Resilient Autonomy theme

Members: Steven Waslander (theme leader), Gregory Dudek, Michael Jenkin, Joshua Marshall, Alexis Lussier Desbiens, Inna Sharf, David Meger, Hong Zhang, Angela Schoellig

Partners: CrossWing Inc., Defense Research and Development Canada (DRDC), General Dynamics and Land Systems (GDLS), Barrick Gold, Clearpath Robotics, Canadian Space Agency (CSA), US Open Source Robotics Foundation (OSRF), Kinova Robotics, FPInnovations, Element AI.

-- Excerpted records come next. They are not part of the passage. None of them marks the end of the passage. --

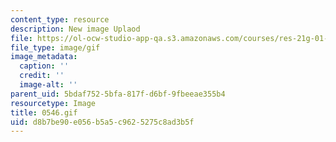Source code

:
 ```yaml
---
content_type: resource
description: New image Uplaod
file: https://ol-ocw-studio-app-qa.s3.amazonaws.com/courses/res-21g-01-kana-spring-2010/d8b7be90e056b5a5c9625275c8ad3b5f_0546.gif
file_type: image/gif
image_metadata:
  caption: ''
  credit: ''
  image-alt: ''
parent_uid: 5bdaf752-5bfa-817f-d6bf-9fbeeae355b4
resourcetype: Image
title: 0546.gif
uid: d8b7be90-e056-b5a5-c962-5275c8ad3b5f
---
```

The Resilient Autonomy theme is focused on taking robots out of the prototype stage and accelerating their adoption in large scale deployments. The core research directions defined in this theme will help bring about robotic systems capable of operating in wildly varying environmental conditions, in dense traffic or crowded settings, with foresight and robustness to unexpected incidents. The basic building blocks of localization and mapping, object detection and tracking, and motion planning and control must all be hardened and made both efficient and reliable throughout a robot’s operating range and lifetime. Key research areas in the Resilient Autonomy theme include:

  • Robust and practical mapping and localization.Sensing and mapping the working environment, including exploring for new data, sensor selection and optimization, sensor data integration and integrity monitoring, quality of service guarantees. Leveraging massively distributed sensor networks including consumer Internet of Things (IoT) devices associated with users of the space. Incorporating deep learning methods for front-end sensor measurement correspondence, uncertainty assessment and place recognition.
  • Detecting, tracking and predicting object motions.Critical to operation of self-driving cars, robotic systems in shopping centres, unmanned aerial and aquatic vehicles, accurate detection of moving objects and their motion tracking and prediction remains elusive. We will leverage detection gains in AI and deep knowledge of inference and tracking to make strides in robust tracking and motion prediction.
  • Robust robot motion planning in complex environments.Motion planning methods that span robotic domains and deal with complex 6 Degree of Freedom (DOF) environments and numerous dynamic obstacles or agents. Dealing with unpredicted disturbances (e.g., road conditions, wind and wave action). Planning in the presence of uncertainty and incorrect predictions.
  • Compliant manipulation.Grasping and manipulation methods for a wide range of tasks. Compliant and other novel locomotive strategies. Dealing with unpredicted disturbances (e.g., wind and wave action). Planning in the presence of uncertainty and incorrect predictions.
  • Realistic, hybrid simulation generation.Creating automated methods of incorporating robotic sensor data into high fidelity robot, sensor and environment models for simulation-based evaluation of autonomy methods. This hybrid approach to modeling allows known physical constraints to remain enforced while developing data-driven simulation tools that accurately reflect specific robots.
  • Robot software engineering.Devising software tools and techniques that contribute to the reliability of robot controllers. Robots are often complex distributed software systems: the most challenging type of software to create and validate. We seek to make it easier and quicker for researchers and companies to develop adequate robot software, and to encourage network added value by making advanced robot software easy to share. Our approach is to continuously share and integrate the components developed in the Resilient Autonomy theme, using Robot Operating System (ROS) as default platform, but exploring ideas for extensions, validation tools and next-generation platforms.